- **Supplied material**

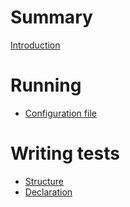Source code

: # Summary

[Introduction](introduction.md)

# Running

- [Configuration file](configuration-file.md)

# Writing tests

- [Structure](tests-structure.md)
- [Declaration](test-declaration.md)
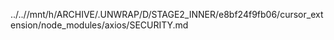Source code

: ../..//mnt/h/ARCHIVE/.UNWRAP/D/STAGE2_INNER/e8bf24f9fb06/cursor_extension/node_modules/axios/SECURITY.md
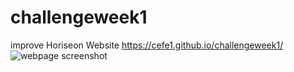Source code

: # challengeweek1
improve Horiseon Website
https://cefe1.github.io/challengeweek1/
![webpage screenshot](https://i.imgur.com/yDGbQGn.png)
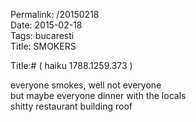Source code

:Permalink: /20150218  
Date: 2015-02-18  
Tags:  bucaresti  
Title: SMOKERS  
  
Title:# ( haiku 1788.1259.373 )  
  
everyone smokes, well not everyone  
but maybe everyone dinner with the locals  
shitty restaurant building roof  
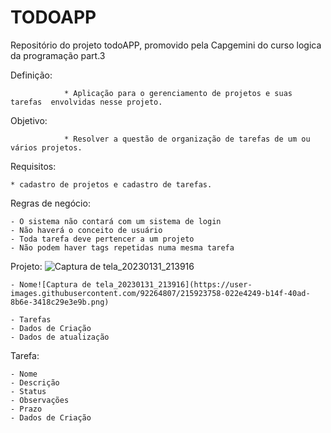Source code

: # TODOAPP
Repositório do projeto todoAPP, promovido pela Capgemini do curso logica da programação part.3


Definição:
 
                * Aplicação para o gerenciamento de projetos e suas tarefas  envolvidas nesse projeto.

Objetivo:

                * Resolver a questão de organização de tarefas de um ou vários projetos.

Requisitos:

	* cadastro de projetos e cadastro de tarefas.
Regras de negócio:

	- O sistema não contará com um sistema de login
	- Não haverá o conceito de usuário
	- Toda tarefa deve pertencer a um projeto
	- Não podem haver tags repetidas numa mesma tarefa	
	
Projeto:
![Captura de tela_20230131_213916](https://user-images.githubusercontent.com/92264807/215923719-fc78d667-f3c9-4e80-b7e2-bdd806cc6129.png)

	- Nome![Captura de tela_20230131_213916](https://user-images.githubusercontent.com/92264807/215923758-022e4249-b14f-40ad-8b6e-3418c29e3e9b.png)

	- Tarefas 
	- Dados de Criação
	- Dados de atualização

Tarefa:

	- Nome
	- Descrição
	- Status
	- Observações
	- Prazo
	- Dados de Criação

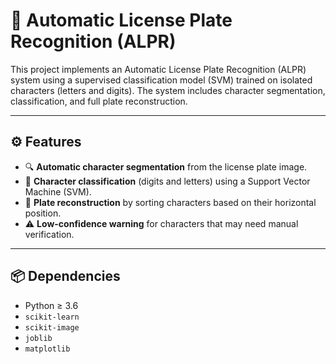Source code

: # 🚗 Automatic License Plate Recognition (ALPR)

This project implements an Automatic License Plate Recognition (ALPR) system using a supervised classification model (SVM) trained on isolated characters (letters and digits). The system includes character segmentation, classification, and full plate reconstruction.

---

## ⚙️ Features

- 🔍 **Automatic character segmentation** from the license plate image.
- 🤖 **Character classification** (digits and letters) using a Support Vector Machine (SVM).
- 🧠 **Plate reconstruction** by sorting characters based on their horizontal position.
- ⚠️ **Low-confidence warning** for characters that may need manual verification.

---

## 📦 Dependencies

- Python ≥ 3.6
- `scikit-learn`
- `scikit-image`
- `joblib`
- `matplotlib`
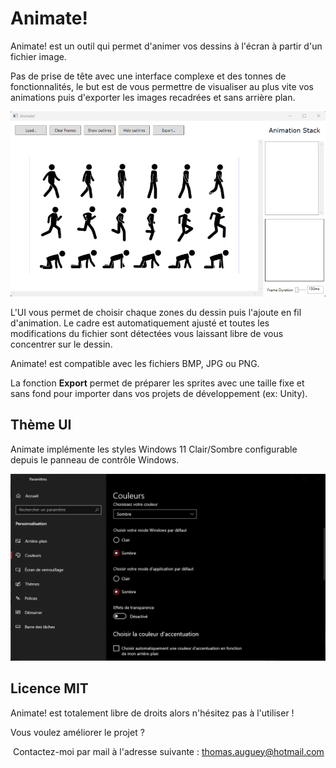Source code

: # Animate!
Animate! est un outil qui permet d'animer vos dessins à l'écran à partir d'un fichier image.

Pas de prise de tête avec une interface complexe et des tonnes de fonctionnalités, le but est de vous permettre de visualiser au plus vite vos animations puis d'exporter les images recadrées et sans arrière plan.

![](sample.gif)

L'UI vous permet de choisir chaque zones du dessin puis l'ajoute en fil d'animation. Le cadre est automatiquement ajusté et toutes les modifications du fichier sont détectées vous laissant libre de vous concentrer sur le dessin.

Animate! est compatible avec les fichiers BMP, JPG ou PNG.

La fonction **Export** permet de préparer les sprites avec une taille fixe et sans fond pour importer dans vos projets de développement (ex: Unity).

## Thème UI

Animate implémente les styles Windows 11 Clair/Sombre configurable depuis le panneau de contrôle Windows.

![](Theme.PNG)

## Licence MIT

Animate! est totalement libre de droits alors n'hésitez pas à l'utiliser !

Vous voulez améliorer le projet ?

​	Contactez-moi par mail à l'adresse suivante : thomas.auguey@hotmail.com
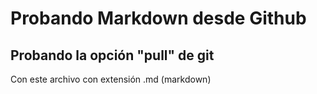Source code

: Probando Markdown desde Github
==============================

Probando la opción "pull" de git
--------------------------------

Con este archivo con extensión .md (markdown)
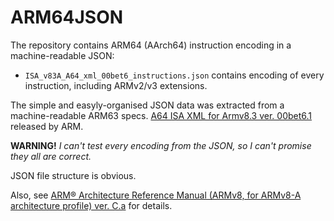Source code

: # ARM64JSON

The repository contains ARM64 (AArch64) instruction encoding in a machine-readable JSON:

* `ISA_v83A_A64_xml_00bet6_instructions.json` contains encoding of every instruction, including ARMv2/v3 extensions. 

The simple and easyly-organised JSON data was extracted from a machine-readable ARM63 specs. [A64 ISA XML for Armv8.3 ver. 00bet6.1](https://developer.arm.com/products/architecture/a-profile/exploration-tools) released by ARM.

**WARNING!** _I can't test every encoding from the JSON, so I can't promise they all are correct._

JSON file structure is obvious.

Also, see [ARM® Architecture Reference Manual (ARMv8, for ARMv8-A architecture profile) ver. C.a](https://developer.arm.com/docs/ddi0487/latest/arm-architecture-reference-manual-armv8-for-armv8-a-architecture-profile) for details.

- **Task statement**
All of the data above should be transcribed verbatim, with pictures omitted.

- **Response for this exercise**
Source code

: # Summary

[Introduction](introduction.md)

# Running

- [Configuration file](configuration-file.md)

# Writing tests

- [Structure](tests-structure.md)
- [Declaration](test-declaration.md)
Source code

: ../..//mnt/h/ARCHIVE/.UNWRAP/D/STAGE2_INNER/e8bf24f9fb06/cursor_extension/node_modules/axios/SECURITY.md
Source code

: # challengeweek1
improve Horiseon Website
https://cefe1.github.io/challengeweek1/
![webpage screenshot](https://i.imgur.com/yDGbQGn.png)
Source code

:Permalink: /20150218  
Date: 2015-02-18  
Tags:  bucaresti  
Title: SMOKERS  
  
Title:# ( haiku 1788.1259.373 )  
  
everyone smokes, well not everyone  
but maybe everyone dinner with the locals  
shitty restaurant building roof  
Source code

: # TODOAPP
Repositório do projeto todoAPP, promovido pela Capgemini do curso logica da programação part.3


Definição:
 
                * Aplicação para o gerenciamento de projetos e suas tarefas  envolvidas nesse projeto.

Objetivo:

                * Resolver a questão de organização de tarefas de um ou vários projetos.

Requisitos:

	* cadastro de projetos e cadastro de tarefas.
Regras de negócio:

	- O sistema não contará com um sistema de login
	- Não haverá o conceito de usuário
	- Toda tarefa deve pertencer a um projeto
	- Não podem haver tags repetidas numa mesma tarefa	
	
Projeto:
![Captura de tela_20230131_213916](https://user-images.githubusercontent.com/92264807/215923719-fc78d667-f3c9-4e80-b7e2-bdd806cc6129.png)

	- Nome![Captura de tela_20230131_213916](https://user-images.githubusercontent.com/92264807/215923758-022e4249-b14f-40ad-8b6e-3418c29e3e9b.png)

	- Tarefas 
	- Dados de Criação
	- Dados de atualização

Tarefa:

	- Nome
	- Descrição
	- Status
	- Observações
	- Prazo
	- Dados de Criação

Source code

: # 🚗 Automatic License Plate Recognition (ALPR)

This project implements an Automatic License Plate Recognition (ALPR) system using a supervised classification model (SVM) trained on isolated characters (letters and digits). The system includes character segmentation, classification, and full plate reconstruction.

---

## ⚙️ Features

- 🔍 **Automatic character segmentation** from the license plate image.
- 🤖 **Character classification** (digits and letters) using a Support Vector Machine (SVM).
- 🧠 **Plate reconstruction** by sorting characters based on their horizontal position.
- ⚠️ **Low-confidence warning** for characters that may need manual verification.

---

## 📦 Dependencies

- Python ≥ 3.6
- `scikit-learn`
- `scikit-image`
- `joblib`
- `matplotlib`
Source code

: # Animate!
Animate! est un outil qui permet d'animer vos dessins à l'écran à partir d'un fichier image.

Pas de prise de tête avec une interface complexe et des tonnes de fonctionnalités, le but est de vous permettre de visualiser au plus vite vos animations puis d'exporter les images recadrées et sans arrière plan.

![](sample.gif)

L'UI vous permet de choisir chaque zones du dessin puis l'ajoute en fil d'animation. Le cadre est automatiquement ajusté et toutes les modifications du fichier sont détectées vous laissant libre de vous concentrer sur le dessin.

Animate! est compatible avec les fichiers BMP, JPG ou PNG.

La fonction **Export** permet de préparer les sprites avec une taille fixe et sans fond pour importer dans vos projets de développement (ex: Unity).

## Thème UI

Animate implémente les styles Windows 11 Clair/Sombre configurable depuis le panneau de contrôle Windows.

![](Theme.PNG)

## Licence MIT

Animate! est totalement libre de droits alors n'hésitez pas à l'utiliser !

Vous voulez améliorer le projet ?

​	Contactez-moi par mail à l'adresse suivante : thomas.auguey@hotmail.com
Source code

: Probando Markdown desde Github
==============================

Probando la opción "pull" de git
--------------------------------

Con este archivo con extensión .md (markdown)
Source code

: # ARM64JSON

The repository contains ARM64 (AArch64) instruction encoding in a machine-readable JSON:

* `ISA_v83A_A64_xml_00bet6_instructions.json` contains encoding of every instruction, including ARMv2/v3 extensions. 

The simple and easyly-organised JSON data was extracted from a machine-readable ARM63 specs. [A64 ISA XML for Armv8.3 ver. 00bet6.1](https://developer.arm.com/products/architecture/a-profile/exploration-tools) released by ARM.

**WARNING!** _I can't test every encoding from the JSON, so I can't promise they all are correct._

JSON file structure is obvious.

Also, see [ARM® Architecture Reference Manual (ARMv8, for ARMv8-A architecture profile) ver. C.a](https://developer.arm.com/docs/ddi0487/latest/arm-architecture-reference-manual-armv8-for-armv8-a-architecture-profile) for details.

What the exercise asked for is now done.